AIM OF THE TASK: The records, repeated exactly and in full, are the expected answer.

Saved data entries
==*==

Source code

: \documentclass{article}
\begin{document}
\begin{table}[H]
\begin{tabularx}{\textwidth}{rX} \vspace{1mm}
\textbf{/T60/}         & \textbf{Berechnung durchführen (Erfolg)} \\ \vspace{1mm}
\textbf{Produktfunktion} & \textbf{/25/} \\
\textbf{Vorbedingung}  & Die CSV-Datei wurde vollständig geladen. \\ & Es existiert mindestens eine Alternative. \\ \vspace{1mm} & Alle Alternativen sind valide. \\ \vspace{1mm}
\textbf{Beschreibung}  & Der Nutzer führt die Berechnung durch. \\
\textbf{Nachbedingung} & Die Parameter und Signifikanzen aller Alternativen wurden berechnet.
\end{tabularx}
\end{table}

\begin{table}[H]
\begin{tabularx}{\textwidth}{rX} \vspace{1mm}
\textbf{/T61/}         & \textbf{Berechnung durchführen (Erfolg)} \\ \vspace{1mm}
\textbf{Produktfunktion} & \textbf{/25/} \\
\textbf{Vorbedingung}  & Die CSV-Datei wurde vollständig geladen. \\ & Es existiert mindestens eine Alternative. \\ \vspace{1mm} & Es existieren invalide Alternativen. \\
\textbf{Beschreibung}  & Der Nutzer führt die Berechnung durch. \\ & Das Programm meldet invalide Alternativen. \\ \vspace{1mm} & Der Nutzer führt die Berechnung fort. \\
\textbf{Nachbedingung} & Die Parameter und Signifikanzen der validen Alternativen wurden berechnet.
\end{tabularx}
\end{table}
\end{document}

==*==

RESULT OF THE TASK:
Source code

: \documentclass{article}
\begin{document}
\begin{table}[H]
\begin{tabularx}{\textwidth}{rX} \vspace{1mm}
\textbf{/T60/}         & \textbf{Berechnung durchführen (Erfolg)} \\ \vspace{1mm}
\textbf{Produktfunktion} & \textbf{/25/} \\
\textbf{Vorbedingung}  & Die CSV-Datei wurde vollständig geladen. \\ & Es existiert mindestens eine Alternative. \\ \vspace{1mm} & Alle Alternativen sind valide. \\ \vspace{1mm}
\textbf{Beschreibung}  & Der Nutzer führt die Berechnung durch. \\
\textbf{Nachbedingung} & Die Parameter und Signifikanzen aller Alternativen wurden berechnet.
\end{tabularx}
\end{table}

\begin{table}[H]
\begin{tabularx}{\textwidth}{rX} \vspace{1mm}
\textbf{/T61/}         & \textbf{Berechnung durchführen (Erfolg)} \\ \vspace{1mm}
\textbf{Produktfunktion} & \textbf{/25/} \\
\textbf{Vorbedingung}  & Die CSV-Datei wurde vollständig geladen. \\ & Es existiert mindestens eine Alternative. \\ \vspace{1mm} & Es existieren invalide Alternativen. \\
\textbf{Beschreibung}  & Der Nutzer führt die Berechnung durch. \\ & Das Programm meldet invalide Alternativen. \\ \vspace{1mm} & Der Nutzer führt die Berechnung fort. \\
\textbf{Nachbedingung} & Die Parameter und Signifikanzen der validen Alternativen wurden berechnet.
\end{tabularx}
\end{table}
\end{document}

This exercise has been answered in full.